> **Brief**
From the records that follow, copy every line that contains the word "sink".

[Stored data entries]

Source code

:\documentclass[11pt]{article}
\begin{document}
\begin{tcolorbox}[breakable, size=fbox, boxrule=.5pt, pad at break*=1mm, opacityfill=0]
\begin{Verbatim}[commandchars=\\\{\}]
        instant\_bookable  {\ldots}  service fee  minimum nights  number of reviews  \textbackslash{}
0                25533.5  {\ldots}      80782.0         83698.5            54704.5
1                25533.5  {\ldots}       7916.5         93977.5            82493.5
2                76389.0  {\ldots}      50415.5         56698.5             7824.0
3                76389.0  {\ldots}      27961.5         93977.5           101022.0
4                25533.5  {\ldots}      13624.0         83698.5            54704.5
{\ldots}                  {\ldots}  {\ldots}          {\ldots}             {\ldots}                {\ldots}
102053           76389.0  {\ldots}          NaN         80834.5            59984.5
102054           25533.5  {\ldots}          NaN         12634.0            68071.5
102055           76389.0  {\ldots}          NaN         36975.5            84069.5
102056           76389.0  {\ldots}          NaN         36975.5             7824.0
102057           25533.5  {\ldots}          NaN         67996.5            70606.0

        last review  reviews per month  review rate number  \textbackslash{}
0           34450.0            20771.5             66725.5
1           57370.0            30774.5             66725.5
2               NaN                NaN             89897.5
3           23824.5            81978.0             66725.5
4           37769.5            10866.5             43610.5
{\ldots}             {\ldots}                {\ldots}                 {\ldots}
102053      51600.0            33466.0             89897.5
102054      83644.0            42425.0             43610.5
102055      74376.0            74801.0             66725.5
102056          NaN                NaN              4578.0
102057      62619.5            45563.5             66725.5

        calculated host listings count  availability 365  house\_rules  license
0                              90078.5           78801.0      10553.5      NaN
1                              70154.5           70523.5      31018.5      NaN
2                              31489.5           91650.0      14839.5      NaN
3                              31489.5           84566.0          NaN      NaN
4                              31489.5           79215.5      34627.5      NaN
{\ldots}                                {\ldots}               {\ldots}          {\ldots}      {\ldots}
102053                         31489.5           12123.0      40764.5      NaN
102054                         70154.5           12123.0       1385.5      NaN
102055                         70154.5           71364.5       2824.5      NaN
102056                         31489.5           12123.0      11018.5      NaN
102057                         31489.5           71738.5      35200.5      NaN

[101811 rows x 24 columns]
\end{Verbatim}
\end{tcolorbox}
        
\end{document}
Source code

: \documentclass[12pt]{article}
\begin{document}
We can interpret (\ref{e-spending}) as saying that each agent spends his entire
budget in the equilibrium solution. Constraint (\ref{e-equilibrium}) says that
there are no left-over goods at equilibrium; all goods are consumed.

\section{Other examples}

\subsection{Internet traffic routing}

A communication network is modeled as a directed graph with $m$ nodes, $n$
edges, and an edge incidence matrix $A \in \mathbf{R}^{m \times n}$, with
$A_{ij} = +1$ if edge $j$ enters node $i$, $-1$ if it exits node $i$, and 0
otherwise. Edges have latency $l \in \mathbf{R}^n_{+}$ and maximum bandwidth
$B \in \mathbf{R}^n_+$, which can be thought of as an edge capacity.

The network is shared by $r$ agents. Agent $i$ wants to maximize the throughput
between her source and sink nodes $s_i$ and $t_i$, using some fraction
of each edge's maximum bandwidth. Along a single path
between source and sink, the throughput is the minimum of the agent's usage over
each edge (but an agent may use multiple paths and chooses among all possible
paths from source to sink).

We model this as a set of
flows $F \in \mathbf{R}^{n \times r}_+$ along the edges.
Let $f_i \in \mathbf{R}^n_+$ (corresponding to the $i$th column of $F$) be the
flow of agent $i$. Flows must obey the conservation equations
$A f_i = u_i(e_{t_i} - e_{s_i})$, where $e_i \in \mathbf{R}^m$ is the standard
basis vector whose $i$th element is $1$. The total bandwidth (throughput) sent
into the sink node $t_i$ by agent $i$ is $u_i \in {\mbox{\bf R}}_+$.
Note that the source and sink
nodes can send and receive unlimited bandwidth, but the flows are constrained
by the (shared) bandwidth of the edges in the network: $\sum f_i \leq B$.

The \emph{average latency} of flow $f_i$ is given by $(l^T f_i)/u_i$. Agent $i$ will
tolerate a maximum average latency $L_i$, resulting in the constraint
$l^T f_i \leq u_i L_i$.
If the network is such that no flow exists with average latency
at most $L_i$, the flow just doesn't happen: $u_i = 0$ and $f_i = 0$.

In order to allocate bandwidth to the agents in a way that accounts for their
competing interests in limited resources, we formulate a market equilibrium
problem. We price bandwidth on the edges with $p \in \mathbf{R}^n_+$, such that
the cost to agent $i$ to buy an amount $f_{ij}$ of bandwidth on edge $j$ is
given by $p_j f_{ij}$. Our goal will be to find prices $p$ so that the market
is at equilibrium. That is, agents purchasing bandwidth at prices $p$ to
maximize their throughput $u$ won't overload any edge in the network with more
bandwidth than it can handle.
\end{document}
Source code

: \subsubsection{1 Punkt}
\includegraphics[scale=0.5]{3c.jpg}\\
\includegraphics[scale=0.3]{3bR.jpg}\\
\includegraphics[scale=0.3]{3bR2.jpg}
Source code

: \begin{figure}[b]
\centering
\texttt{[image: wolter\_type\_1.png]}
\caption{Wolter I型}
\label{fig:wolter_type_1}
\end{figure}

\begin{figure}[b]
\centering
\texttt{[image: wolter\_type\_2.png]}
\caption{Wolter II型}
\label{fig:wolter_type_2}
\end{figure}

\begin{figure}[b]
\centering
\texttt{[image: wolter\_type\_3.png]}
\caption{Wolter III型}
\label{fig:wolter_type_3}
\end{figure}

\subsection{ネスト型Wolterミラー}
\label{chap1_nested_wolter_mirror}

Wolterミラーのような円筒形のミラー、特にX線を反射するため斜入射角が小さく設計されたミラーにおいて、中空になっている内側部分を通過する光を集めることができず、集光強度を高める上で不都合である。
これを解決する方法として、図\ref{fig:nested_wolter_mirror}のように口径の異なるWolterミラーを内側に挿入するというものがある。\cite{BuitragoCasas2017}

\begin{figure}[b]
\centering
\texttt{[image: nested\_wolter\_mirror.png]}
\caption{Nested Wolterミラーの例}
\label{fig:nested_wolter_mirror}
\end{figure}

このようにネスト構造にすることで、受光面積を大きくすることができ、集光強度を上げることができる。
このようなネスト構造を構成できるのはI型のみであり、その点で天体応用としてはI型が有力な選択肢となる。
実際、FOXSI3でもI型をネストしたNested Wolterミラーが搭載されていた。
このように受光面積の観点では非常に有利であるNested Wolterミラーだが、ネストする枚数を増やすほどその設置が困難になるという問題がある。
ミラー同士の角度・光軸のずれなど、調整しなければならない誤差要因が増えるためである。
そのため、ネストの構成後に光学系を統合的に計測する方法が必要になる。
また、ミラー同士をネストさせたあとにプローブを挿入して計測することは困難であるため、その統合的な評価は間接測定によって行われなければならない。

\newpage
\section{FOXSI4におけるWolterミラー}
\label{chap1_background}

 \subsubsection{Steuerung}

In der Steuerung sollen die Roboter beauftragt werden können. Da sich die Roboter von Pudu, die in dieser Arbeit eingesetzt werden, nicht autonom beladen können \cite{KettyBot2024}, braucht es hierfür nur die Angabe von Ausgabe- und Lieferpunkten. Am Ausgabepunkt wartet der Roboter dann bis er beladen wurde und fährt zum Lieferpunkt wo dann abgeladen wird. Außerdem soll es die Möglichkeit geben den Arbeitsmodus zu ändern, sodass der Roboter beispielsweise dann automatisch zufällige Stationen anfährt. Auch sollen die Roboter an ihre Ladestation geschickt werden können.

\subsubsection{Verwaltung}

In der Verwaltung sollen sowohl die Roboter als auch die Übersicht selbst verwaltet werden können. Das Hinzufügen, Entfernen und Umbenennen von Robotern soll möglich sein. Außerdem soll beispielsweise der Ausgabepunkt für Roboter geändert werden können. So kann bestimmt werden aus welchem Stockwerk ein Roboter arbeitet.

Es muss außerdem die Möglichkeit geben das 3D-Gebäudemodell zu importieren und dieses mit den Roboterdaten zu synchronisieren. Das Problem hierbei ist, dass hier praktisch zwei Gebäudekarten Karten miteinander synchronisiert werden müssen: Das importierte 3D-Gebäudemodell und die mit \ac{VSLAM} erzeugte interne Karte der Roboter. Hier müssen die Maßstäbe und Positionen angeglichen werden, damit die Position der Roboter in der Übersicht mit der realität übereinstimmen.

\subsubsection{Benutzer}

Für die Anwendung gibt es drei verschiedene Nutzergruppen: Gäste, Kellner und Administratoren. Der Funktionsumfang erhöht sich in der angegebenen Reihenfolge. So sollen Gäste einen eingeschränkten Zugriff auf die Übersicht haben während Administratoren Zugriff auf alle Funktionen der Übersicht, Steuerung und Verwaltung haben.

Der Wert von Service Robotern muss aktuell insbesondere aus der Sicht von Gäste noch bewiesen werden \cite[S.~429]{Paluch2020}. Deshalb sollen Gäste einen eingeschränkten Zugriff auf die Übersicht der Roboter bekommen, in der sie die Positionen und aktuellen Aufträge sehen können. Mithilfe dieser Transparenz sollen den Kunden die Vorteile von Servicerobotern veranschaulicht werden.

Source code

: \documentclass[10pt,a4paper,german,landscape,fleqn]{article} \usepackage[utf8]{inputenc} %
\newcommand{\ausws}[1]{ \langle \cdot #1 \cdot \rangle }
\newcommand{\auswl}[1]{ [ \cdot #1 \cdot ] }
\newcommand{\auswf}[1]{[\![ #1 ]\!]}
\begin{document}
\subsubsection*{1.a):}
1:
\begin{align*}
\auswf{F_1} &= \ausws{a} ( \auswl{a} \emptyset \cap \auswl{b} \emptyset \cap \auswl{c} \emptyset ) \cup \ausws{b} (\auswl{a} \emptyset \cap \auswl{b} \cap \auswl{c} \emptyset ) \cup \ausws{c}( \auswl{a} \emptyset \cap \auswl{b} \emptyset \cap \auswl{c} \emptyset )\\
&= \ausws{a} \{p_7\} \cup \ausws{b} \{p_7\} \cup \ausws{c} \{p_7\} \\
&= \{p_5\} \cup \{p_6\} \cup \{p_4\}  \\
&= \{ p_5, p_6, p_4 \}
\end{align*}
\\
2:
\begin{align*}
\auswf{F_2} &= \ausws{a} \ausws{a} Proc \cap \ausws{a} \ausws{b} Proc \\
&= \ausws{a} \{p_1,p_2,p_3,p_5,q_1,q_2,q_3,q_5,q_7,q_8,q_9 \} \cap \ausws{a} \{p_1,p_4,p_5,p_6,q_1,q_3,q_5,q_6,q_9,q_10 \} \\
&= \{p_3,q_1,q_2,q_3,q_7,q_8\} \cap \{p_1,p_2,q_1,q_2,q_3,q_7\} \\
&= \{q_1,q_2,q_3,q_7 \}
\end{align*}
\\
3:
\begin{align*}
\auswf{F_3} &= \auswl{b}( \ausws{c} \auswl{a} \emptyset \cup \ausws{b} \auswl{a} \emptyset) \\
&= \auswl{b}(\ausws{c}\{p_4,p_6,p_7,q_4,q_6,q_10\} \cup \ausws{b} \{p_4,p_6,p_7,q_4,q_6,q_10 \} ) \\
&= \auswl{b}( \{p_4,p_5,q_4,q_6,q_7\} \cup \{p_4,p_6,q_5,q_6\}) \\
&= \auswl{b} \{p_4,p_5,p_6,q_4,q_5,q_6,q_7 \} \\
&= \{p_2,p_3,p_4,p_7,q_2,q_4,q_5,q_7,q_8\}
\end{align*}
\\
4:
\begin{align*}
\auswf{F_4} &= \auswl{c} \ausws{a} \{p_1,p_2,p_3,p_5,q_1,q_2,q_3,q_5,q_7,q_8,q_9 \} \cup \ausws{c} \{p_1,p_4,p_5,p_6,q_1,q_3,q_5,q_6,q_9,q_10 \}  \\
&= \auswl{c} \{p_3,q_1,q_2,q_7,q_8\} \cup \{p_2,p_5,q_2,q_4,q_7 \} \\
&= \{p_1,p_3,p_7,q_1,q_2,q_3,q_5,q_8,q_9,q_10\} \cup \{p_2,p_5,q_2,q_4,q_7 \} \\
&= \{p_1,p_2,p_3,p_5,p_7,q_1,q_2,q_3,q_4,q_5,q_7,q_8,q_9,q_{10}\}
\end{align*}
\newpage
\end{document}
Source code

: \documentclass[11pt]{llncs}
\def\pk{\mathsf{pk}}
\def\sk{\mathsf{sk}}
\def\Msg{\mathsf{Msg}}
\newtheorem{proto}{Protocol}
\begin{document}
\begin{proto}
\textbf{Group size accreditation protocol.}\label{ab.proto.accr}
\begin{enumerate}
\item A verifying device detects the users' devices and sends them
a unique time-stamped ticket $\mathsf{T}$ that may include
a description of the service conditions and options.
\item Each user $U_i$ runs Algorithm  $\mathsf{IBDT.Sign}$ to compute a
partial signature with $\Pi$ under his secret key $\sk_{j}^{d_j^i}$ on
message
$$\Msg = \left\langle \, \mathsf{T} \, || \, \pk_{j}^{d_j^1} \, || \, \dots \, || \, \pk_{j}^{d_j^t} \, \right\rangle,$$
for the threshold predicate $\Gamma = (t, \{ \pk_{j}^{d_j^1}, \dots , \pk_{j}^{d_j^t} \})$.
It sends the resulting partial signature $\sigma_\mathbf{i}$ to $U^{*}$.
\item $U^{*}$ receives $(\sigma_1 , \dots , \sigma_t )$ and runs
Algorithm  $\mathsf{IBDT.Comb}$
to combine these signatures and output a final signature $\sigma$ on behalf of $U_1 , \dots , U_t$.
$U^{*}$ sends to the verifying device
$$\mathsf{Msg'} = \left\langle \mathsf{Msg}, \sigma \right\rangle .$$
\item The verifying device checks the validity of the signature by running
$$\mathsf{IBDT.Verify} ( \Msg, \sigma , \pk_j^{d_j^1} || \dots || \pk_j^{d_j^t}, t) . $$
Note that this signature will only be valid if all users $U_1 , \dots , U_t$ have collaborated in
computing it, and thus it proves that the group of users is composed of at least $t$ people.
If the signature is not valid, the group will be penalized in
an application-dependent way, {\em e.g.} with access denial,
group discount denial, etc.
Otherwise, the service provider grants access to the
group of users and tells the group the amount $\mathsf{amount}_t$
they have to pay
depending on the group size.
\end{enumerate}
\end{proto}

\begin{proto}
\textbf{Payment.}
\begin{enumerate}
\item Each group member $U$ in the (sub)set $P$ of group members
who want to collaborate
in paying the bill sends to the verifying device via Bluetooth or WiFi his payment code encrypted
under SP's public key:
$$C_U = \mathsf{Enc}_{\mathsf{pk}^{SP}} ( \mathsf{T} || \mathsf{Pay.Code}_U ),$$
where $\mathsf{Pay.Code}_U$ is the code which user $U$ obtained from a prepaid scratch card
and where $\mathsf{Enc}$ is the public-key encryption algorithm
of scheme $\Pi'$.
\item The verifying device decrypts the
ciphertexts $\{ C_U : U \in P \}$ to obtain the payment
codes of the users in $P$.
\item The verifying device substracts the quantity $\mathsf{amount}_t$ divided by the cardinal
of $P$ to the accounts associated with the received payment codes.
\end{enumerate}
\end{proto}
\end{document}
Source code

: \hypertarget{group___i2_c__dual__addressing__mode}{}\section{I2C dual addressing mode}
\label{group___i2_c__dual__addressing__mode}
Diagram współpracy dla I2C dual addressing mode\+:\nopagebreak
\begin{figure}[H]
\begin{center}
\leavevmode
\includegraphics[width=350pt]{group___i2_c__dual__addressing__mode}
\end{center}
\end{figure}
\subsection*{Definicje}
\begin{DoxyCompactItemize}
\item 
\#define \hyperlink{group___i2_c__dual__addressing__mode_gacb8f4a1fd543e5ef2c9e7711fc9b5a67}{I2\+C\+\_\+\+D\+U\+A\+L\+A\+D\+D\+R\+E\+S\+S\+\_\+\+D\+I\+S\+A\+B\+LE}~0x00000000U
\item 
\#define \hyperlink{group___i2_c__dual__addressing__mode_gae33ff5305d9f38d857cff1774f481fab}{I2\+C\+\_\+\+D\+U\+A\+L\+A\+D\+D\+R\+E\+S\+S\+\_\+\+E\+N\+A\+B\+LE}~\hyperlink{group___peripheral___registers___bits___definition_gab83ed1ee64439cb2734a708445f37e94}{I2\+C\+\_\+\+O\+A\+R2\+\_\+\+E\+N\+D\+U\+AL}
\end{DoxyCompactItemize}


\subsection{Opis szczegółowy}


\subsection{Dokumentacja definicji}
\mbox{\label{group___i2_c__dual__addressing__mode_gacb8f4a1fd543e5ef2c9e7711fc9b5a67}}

> **The completed task**
between her source and sink nodes $s_i$ and $t_i$, using some fraction
between source and sink, the throughput is the minimum of the agent's usage over
paths from source to sink).
into the sink node $t_i$ by agent $i$ is $u_i \in {\mbox{\bf R}}_+$.
Note that the source and sink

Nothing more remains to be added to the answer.